--- START ---

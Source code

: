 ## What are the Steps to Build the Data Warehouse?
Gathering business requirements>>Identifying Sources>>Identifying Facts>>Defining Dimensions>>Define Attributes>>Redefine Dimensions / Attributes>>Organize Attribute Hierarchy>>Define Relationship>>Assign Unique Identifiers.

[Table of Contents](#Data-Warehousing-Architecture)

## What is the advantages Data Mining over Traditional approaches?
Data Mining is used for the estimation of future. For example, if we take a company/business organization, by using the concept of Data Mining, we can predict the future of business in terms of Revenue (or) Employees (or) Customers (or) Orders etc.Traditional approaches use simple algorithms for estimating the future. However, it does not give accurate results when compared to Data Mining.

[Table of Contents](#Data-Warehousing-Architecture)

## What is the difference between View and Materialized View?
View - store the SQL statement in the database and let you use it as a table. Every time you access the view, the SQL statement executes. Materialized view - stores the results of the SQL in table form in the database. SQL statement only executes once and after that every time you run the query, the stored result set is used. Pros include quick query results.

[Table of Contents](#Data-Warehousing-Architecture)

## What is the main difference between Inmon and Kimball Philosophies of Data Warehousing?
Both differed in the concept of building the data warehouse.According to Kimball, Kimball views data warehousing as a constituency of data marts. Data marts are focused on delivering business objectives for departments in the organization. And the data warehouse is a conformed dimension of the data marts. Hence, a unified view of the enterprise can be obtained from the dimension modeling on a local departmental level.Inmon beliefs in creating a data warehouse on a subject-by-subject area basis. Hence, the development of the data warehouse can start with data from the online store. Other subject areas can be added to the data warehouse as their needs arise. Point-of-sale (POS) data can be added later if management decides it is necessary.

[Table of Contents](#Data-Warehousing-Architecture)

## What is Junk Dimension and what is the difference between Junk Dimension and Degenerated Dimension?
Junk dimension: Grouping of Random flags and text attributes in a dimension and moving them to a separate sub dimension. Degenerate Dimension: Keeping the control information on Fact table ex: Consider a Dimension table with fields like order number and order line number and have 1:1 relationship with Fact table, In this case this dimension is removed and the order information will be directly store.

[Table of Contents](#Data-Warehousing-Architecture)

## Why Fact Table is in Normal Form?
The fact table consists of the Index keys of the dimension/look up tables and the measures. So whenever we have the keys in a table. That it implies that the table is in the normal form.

--- END ---

## GOAL OF THE EXERCISE
Each line above that contains the string "concept" should be copied.

## RESULT OF THE EXERCISE
Data Mining is used for the estimation of future. For example, if we take a company/business organization, by using the concept of Data Mining, we can predict the future of business in terms of Revenue (or) Employees (or) Customers (or) Orders etc.Traditional approaches use simple algorithms for estimating the future. However, it does not give accurate results when compared to Data Mining.
Both differed in the concept of building the data warehouse.According to Kimball, Kimball views data warehousing as a constituency of data marts. Data marts are focused on delivering business objectives for departments in the organization. And the data warehouse is a conformed dimension of the data marts. Hence, a unified view of the enterprise can be obtained from the dimension modeling on a local departmental level.Inmon beliefs in creating a data warehouse on a subject-by-subject area basis. Hence, the development of the data warehouse can start with data from the online store. Other subject areas can be added to the data warehouse as their needs arise. Point-of-sale (POS) data can be added later if management decides it is necessary.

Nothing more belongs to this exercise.